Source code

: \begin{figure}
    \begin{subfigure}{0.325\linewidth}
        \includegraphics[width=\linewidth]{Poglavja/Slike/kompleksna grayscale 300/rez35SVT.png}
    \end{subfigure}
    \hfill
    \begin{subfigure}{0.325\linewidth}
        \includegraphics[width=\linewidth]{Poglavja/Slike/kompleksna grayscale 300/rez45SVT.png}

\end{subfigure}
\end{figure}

------------------------------------------------------------------------

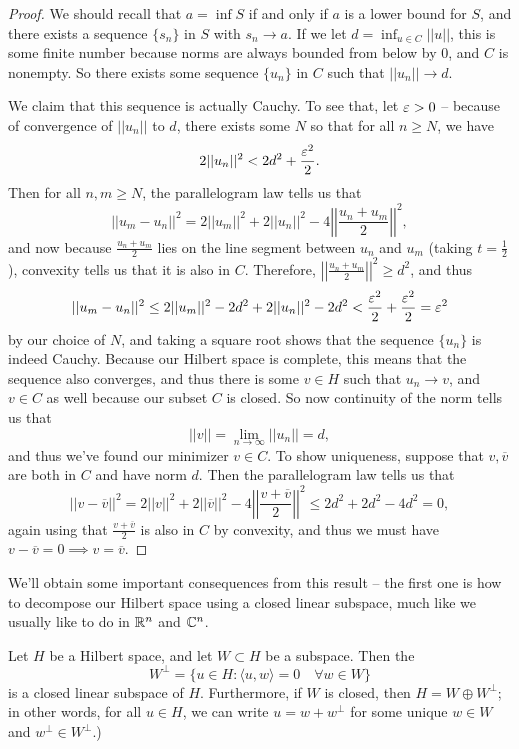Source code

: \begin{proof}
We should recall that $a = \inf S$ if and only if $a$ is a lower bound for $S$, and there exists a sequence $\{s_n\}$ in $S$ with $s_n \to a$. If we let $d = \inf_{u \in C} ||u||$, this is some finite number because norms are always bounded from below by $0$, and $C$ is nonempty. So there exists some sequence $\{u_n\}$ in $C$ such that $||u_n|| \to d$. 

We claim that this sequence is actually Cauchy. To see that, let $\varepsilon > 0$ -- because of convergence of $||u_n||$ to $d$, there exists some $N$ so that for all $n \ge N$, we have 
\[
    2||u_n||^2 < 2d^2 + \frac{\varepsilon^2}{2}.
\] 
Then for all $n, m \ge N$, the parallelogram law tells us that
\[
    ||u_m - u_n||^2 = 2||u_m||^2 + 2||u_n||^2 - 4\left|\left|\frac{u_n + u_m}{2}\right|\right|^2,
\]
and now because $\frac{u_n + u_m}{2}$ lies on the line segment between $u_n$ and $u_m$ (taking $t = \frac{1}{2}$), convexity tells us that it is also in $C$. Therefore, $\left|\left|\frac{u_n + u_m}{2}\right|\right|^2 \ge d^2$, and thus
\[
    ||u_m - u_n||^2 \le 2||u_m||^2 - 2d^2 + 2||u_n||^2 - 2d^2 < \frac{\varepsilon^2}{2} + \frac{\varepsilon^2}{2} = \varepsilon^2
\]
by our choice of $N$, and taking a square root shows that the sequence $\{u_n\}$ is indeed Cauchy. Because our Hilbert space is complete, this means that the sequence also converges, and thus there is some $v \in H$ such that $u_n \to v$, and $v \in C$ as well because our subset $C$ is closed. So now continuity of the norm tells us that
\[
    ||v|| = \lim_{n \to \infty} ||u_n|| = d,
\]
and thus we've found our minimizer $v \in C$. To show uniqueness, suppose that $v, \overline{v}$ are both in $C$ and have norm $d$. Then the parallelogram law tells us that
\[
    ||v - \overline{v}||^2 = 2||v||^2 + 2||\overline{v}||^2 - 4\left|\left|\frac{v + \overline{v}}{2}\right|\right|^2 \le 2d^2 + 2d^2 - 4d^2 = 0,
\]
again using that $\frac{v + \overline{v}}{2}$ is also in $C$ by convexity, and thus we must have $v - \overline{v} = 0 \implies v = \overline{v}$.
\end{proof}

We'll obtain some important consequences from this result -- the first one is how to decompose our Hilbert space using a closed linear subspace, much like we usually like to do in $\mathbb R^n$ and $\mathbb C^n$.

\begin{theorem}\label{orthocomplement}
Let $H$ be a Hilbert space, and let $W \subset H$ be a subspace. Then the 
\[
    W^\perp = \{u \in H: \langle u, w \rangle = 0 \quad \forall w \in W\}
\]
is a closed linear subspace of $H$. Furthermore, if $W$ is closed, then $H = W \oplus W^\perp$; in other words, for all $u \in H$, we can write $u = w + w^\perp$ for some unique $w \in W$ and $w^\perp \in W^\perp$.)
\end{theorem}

------------------------------------------------------------------------

## EXERCISE OBJECTIVE
Gather up every line in the data above that contains the word "left", copying each one.

## TASK RESPONSE
    ||u_m - u_n||^2 = 2||u_m||^2 + 2||u_n||^2 - 4\left|\left|\frac{u_n + u_m}{2}\right|\right|^2,
and now because $\frac{u_n + u_m}{2}$ lies on the line segment between $u_n$ and $u_m$ (taking $t = \frac{1}{2}$), convexity tells us that it is also in $C$. Therefore, $\left|\left|\frac{u_n + u_m}{2}\right|\right|^2 \ge d^2$, and thus
    ||v - \overline{v}||^2 = 2||v||^2 + 2||\overline{v}||^2 - 4\left|\left|\frac{v + \overline{v}}{2}\right|\right|^2 \le 2d^2 + 2d^2 - 4d^2 = 0,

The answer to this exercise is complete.